A newly disclosed vulnerability tracked as CVE-2025-55241 has been reported. The flaw, discovered by an independent researcher and disclosed in September 2025, revealed that Microsoft Entra ID, formerly Azure Active Directory (Azure AD) was vulnerable to a critical token validation issue that allowed attackers to impersonate Global Administrators across virtually any Entra ID tenant. The scope of this exploit spanned Microsoft 365, Azure resources, and connected applications, all without detection.
This vulnerability, described by experts as one of the most severe to date in Entra ID, revolved around the misuse of undocumented Actor tokens and a fundamental design flaw in the Azure AD Graph API, a legacy interface still relied upon by many Microsoft internal services.
What Are Actor Tokens?
Actor tokens are a type of JSON Web Token (JWT) issued by Microsoft’s Access Control Service.
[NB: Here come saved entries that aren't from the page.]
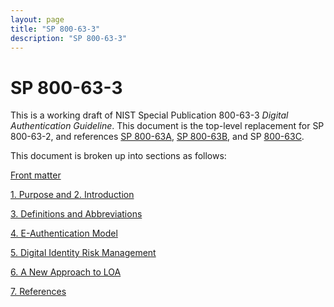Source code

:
 ```yaml
---
layout: page
title: "SP 800-63-3"
description: "SP 800-63-3"
---
```


# SP 800-63-3

This is a working draft of NIST Special Publication 800-63-3 *Digital Authentication Guideline*. This document is the top-level replacement for SP 800-63-2, and references [SP 800-63A](../sp800-63a/), [SP 800-63B](../sp800-63b/), and SP [800-63C](../sp800-63c/).


This document is broken up into sections as follows:

[Front matter](cover.html)

[1. Purpose and 2. Introduction](sec1_2_introduction.html)

[3. Definitions and Abbreviations ](sec3_definitions.html)

[4. E-Authentication Model](sec4_model.html)

[5. Digital Identity Risk Management](sec5_DIRM.html)

[6. A New Approach to LOA ](sec6_xAL.html)

[7. References](sec7_references.html)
These tokens facilitate inter-service communication, primarily for Microsoft’s own applications such as Exchange Online or SharePoint.
What makes Actor tokens particularly dangerous is their invisibility: they are not governed by Conditional Access policies, lack real-time telemetry, and are never logged in the target tenant. Valid for 24 hours, these tokens carry a “trustedfordelegation” claim that allows the bearer to impersonate any user in a tenant, even a Global Admin, without that tenant’s knowledge.
Even more concerning, Actor tokens can be embedded into client-side constructed impersonation tokens, which bypass verification checks entirely. These impersonation tokens are unsigned, meaning there’s no cryptographic protection in place, and they can be presented to services like the Azure AD Graph API without challenge.
The Azure AD Graph API Flaw
The second and arguably more catastrophic failure was in the Azure AD Graph API itself. During security testing in preparation for talks at DEF CON and Black Hat, the researcher discovered that the API failed to validate the tenant ID of incoming impersonation tokens.
As a result, an attacker could:
- Use an Actor token from a controlled (lab) tenant.
- Create a token impersonating a user in another tenant.
- Submit requests to Azure AD Graph as that user.
- Access or modify data as though they were that user, including those with Global Admin privileges.
This effectively shattered tenant isolation, a foundational security assumption in multi-tenant cloud platforms.
Untraceable Access and Data Theft
One of the most interesting aspects of CVE-2025-55241 is the complete lack of telemetry:
- Actor tokens are not logged upon issuance.
- Impersonation tokens are unsigned and unverified at runtime.
- Azure AD Graph API generates no logs for read operations.
Only some written actions, such as user creation or configuration changes, might produce audit logs, and even then, they appear as if executed by legitimate Global Admins. This lack of visibility made the exploit nearly impossible to detect.
Data accessible through this flaw included:
- User profiles and personal data.
- Group memberships and roles.
- Tenant configurations and Conditional Access policies.
- Application settings and BitLocker recovery keys.
Proof of Concept and Attack Flow
The researcher’s proof of concept outlined a minimal set of prerequisites for compromise:
- A tenant ID (publicly obtainable).
- A netId (a legacy identifier present in access tokens).
With these, an attacker could impersonate any user, escalate to Global Admin, and perform reconnaissance or establish persistent access, all without alerting defenders.
A particularly effective method involved B2B trust relationships. When a user from Tenant B is invited to Tenant A, their netId is stored in Tenant A. An attacker with access to Tenant A could extract the netId and use it to impersonate the user in their home tenant (Tenant B).
With default Entra ID settings, this could be repeated exponentially across multiple tenants, including Microsoft’s own, due to guest accounts and cross-tenant relationships.
Timeline and Microsoft’s Response
The issue was responsibly disclosed to Microsoft on July 14, 2025. Microsoft promptly opened an investigation and deployed a global fix by July 17, followed by further mitigation steps on August 6. The vulnerability was officially assigned CVE-2025-55241 on September 4, with the full technical details published on September 17.
Microsoft’s response included:
- Blocking Actor tokens from being used cross-tenant via Azure AD Graph.
- Restricting issuance of Actor tokens with Service Principal credentials.
- Declaring that no exploitation was detected, though this comes with caveats due to the exploit’s stealthy nature.
Detection and Defense
Although read operations via Azure AD Graph are unlogged, researchers developed a detection method based on anomalies in audit logs for write actions. For instance, logs showing a user’s UPN but an app’s display name (like “Exchange Online”) could indicate Actor token misuse.
A sample Kusto Query Language (KQL) detection rule filters for suspicious operations initiated by services such as SharePoint, Dynamics, or Exchange, which appear under Global Admin accounts, a telltale sign of token-based impersonation.